Optimizing Resource and Service Allocations for IoT-Assisted Intelligent Transportation Systems

Gunasekaran Manogaran, Howard University
Jiechao Gao, University of Virginia
Tu N. Nguyen, Kennesaw State University

Abstract

Intelligent Transportation Systems provide ubiquitous communication for the driving users through heterogeneous interconnections. The heterogeneous interconnections are required for uninterrupted resource sharing. Spontaneous resource availability due to vehicle speed and infrastructure connectivity disturb prompt service utilization. In this manuscript, a Permissible Service Selection and Allocation (PSSA) method is proposed to address spontaneous issues in vehicular communication and connection. This method considers vehicle displacement and minimum interconnection factors in accessing a cloud service. Both factors and their balancing impact are analyzed throughout the vehicle’s service requesting interval. In this process, random forest learning is induced to identify the balancing factors’ adjustments.
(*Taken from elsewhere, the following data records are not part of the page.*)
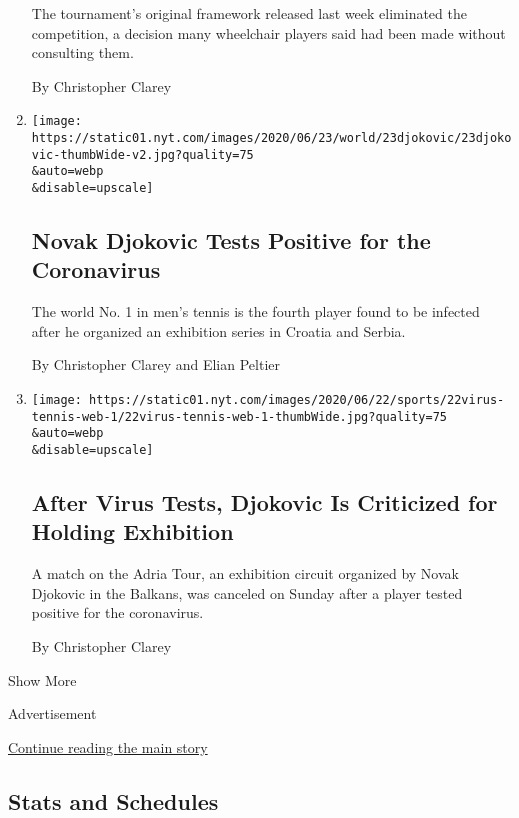 \begin{enumerate}
  The tournament's original framework released last week eliminated the
  competition, a decision many wheelchair players said had been made
  without consulting them.

  By Christopher Clarey
\item
  \href{/2020/06/23/sports/tennis/novak-djokovic-coronavirus.html}{}

  \texttt{[image: https://static01.nyt.com/images/2020/06/23/world/23djokovic/23djokovic-thumbWide-v2.jpg?quality=75\\\&auto=webp\\\&disable=upscale]}

  \hypertarget{novak-djokovic-tests-positive-for-the-coronavirus}{%
  \subsection{Novak Djokovic Tests Positive for the
  Coronavirus}\label{novak-djokovic-tests-positive-for-the-coronavirus}}

  The world No. 1 in men's tennis is the fourth player found to be
  infected after he organized an exhibition series in Croatia and
  Serbia.

  By Christopher Clarey and Elian Peltier
\item
  \href{/2020/06/22/sports/tennis/djokovic-exhibition-positive-tests-coronavirus.html}{}

  \texttt{[image: https://static01.nyt.com/images/2020/06/22/sports/22virus-tennis-web-1/22virus-tennis-web-1-thumbWide.jpg?quality=75\\\&auto=webp\\\&disable=upscale]}

  \hypertarget{after-virus-tests-djokovic-is-criticized-for-holding-exhibition}{%
  \subsection{After Virus Tests, Djokovic Is Criticized for Holding
  Exhibition}\label{after-virus-tests-djokovic-is-criticized-for-holding-exhibition}}

  A match on the Adria Tour, an exhibition circuit organized by Novak
  Djokovic in the Balkans, was canceled on Sunday after a player tested
  positive for the coronavirus.

  By Christopher Clarey
\end{enumerate}

Show More

Advertisement

\protect\hyperlink{after-mid1}{Continue reading the main story}

\hypertarget{stats-and-schedules}{%
\subsection{Stats and Schedules}\label{stats-and-schedules}}

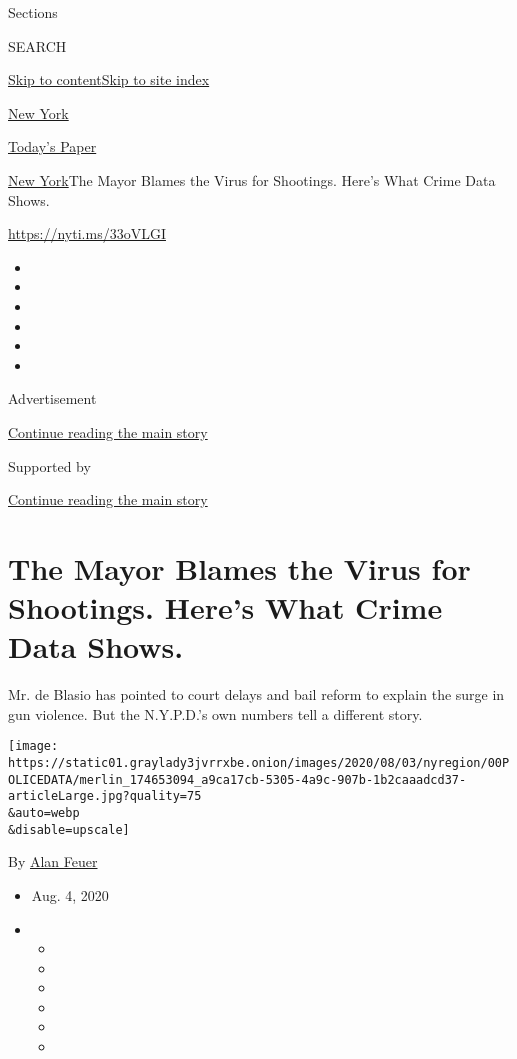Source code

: Sections

SEARCH

\protect\hyperlink{site-content}{Skip to
content}\protect\hyperlink{site-index}{Skip to site index}

\href{https://www.nytimes3xbfgragh.onion/section/nyregion}{New York}

\href{https://myaccount.nytimes3xbfgragh.onion/auth/login?response_type=cookie\&client_id=vi}{}

\href{https://www.nytimes3xbfgragh.onion/section/todayspaper}{Today's
Paper}

\href{/section/nyregion}{New York}\textbar{}The Mayor Blames the Virus
for Shootings. Here's What Crime Data Shows.

\url{https://nyti.ms/33oVLGI}

\begin{itemize}
\item
\item
\item
\item
\item
\item
\end{itemize}

Advertisement

\protect\hyperlink{after-top}{Continue reading the main story}

Supported by

\protect\hyperlink{after-sponsor}{Continue reading the main story}

\hypertarget{the-mayor-blames-the-virus-for-shootings-heres-what-crime-data-shows}{%
\section{The Mayor Blames the Virus for Shootings. Here's What Crime
Data
Shows.}\label{the-mayor-blames-the-virus-for-shootings-heres-what-crime-data-shows}}

Mr. de Blasio has pointed to court delays and bail reform to explain the
surge in gun violence. But the N.Y.P.D.'s own numbers tell a different
story.

\texttt{[image: https://static01.graylady3jvrrxbe.onion/images/2020/08/03/nyregion/00POLICEDATA/merlin\_174653094\_a9ca17cb-5305-4a9c-907b-1b2caaadcd37-articleLarge.jpg?quality=75\\\&auto=webp\\\&disable=upscale]}

By \href{https://www.nytimes3xbfgragh.onion/by/alan-feuer}{Alan Feuer}

\begin{itemize}
\item
  Aug. 4, 2020
\item
  \begin{itemize}
  \item
  \item
  \item
  \item
  \item
  \item
  \end{itemize}
\end{itemize}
The service access is probed through the active infrastructure based on the balancing factor. The ordering process of the learning intervals provides ease of service selection and allocation. In this process, reallocation is not preferred due to the random displacement of the vehicles. Therefore, the interval dropouts are reduced in both handoff and non-handoff communication scenarios. Further metrics such as service ratio, delay, and connectivity are used in validating the proposed method’s performance.